What are your favorite grilling recipes this summer?!

Tapioca pudding (aka comfort food)

There is something supremely comforting to me about tapioca pudding.  Maybe it is the memories that come with it of my grandmother cooking a large pot of the stuff and us kids running around hardly able to contain ourselves until it was finished.  Or maybe my love of vanilla, and the fact that it is delicious hot or cold makes it irresistible.  In any case, I like it- a lot!  I have been making it quite a bit over the last few weeks.  I’ll be honest and tell you that I have been making minute tapioca, not the whole pearl stuff.  I’m not really one for planning way ahead when I want to make a treat like this, so soaking it over night and all the egg separating stuff is not really up my ally.  But minute tapioca- so easy!  And still so delicious.  After making it the sugar and calorie dense way from the recipe on the box, I decided to change things up a bit to fit my low- sugar lifestyle and make it a bit healthier.

The original recipe with my substitutions in italics:

Minute Tapioca Pudding

1/3 c. sugar Substitute 2 Tbsp + 2 tsp agave instead, OR 2 Tbsp agave + 1/4 tsp liquid stevia
3 Tbsp Minute Tapioca
2 3/4 c. whole milk Substitute 1% milk
1 egg, well beaten
1 tsp vanilla extract

    Mix egg, milk, sugar or agave, and tapioca in medium saucepan; let stand 5 min.

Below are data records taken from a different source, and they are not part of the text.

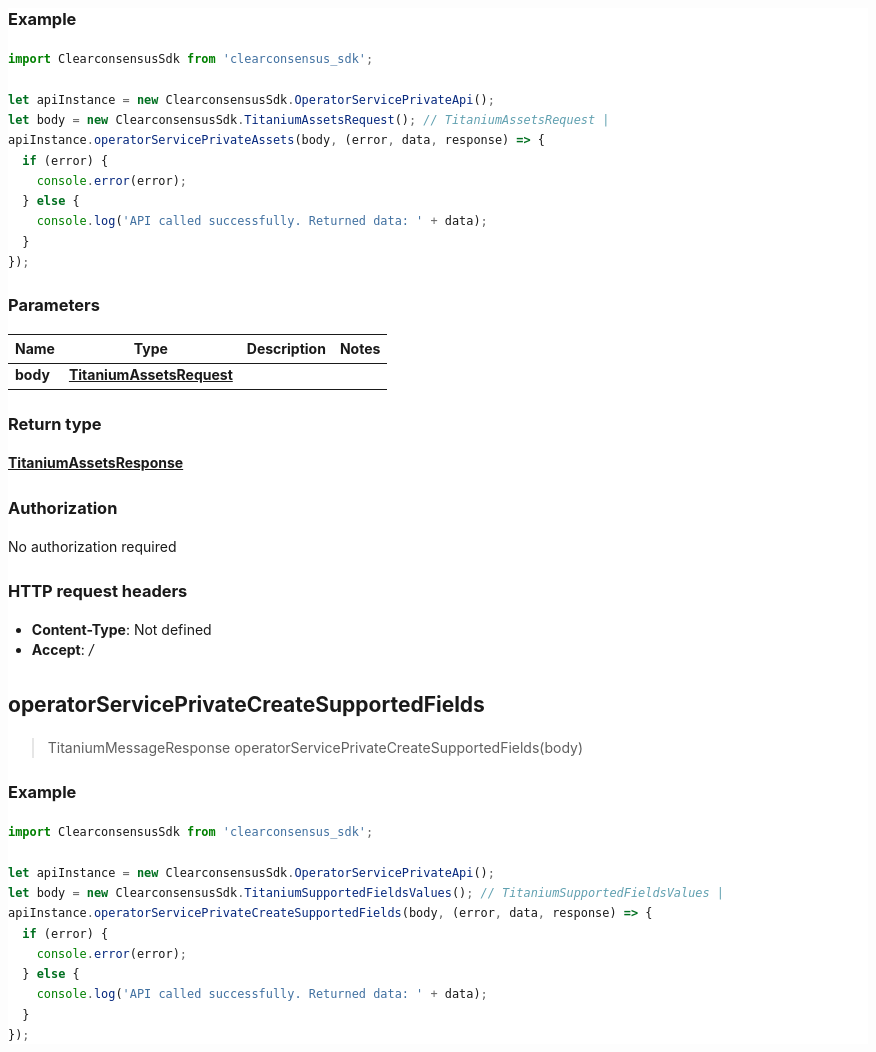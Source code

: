

### Example

```javascript
import ClearconsensusSdk from 'clearconsensus_sdk';

let apiInstance = new ClearconsensusSdk.OperatorServicePrivateApi();
let body = new ClearconsensusSdk.TitaniumAssetsRequest(); // TitaniumAssetsRequest | 
apiInstance.operatorServicePrivateAssets(body, (error, data, response) => {
  if (error) {
    console.error(error);
  } else {
    console.log('API called successfully. Returned data: ' + data);
  }
});
```

### Parameters


Name | Type | Description  | Notes
------------- | ------------- | ------------- | -------------
 **body** | [**TitaniumAssetsRequest**](TitaniumAssetsRequest.md)|  | 

### Return type

[**TitaniumAssetsResponse**](TitaniumAssetsResponse.md)

### Authorization

No authorization required

### HTTP request headers

- **Content-Type**: Not defined
- **Accept**: */*


## operatorServicePrivateCreateSupportedFields

> TitaniumMessageResponse operatorServicePrivateCreateSupportedFields(body)



### Example

```javascript
import ClearconsensusSdk from 'clearconsensus_sdk';

let apiInstance = new ClearconsensusSdk.OperatorServicePrivateApi();
let body = new ClearconsensusSdk.TitaniumSupportedFieldsValues(); // TitaniumSupportedFieldsValues | 
apiInstance.operatorServicePrivateCreateSupportedFields(body, (error, data, response) => {
  if (error) {
    console.error(error);
  } else {
    console.log('API called successfully. Returned data: ' + data);
  }
});
```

Cook on medium heat, stirring constantly, until mixture comes to a full boil. (Pudding thickens as it cools.) Remove from heat. Stir in vanilla extract. Cover saucepan with lid or plastic wrap and cool for 20 min. Serve warm or chilled. Makes 6 half-cup servings.

    My Chocolate Variation:

    3 Tbsp agave + 1/4 tsp liquid stevia
    3 Tbsp Minute Tapioca
    3 c. 1% milk
    1 egg, well beaten
    1 tsp vanilla extract
    1/2 tsp almond extract
    2 Tbsp each of unsweetened chocolate and unsweetened carob

    Mix egg, milk, agave and tapioca in medium saucepan; let stand 5 min. Add chocolate and carob. Bring to a full boil on medium heat, stirring constantly. Remove from heat. Stir in vanilla and almond extracts. Cover saucepan with lid or plastic wrap and cool for 20 min. (Pudding thickens as it cools.) Serve warm or chilled. Stir before serving. Makes 6 half-cup servings.


    • If you use Stevia, use it as part of a sugar blend- not as the only sweetener in the tapioca!  It will taste awful if you use more than 1/4 tsp or so- take my word for it! 
    • The original recipe yields six 1/2-cup portion sizes, each with ~145 calories.  Making it my way, with 1% milk and agave/ stevia, there are just over 100 calories.  But the chocolate/ carob version brings it up to 150 calories.  I am not really into counting calories, but I was just interested to see how a few changes would affect the overall nutrient density- so there you have it.
    • You can add raisins, dried cranberries, nuts, etc. to the original recipe but in my humble opinion less is more.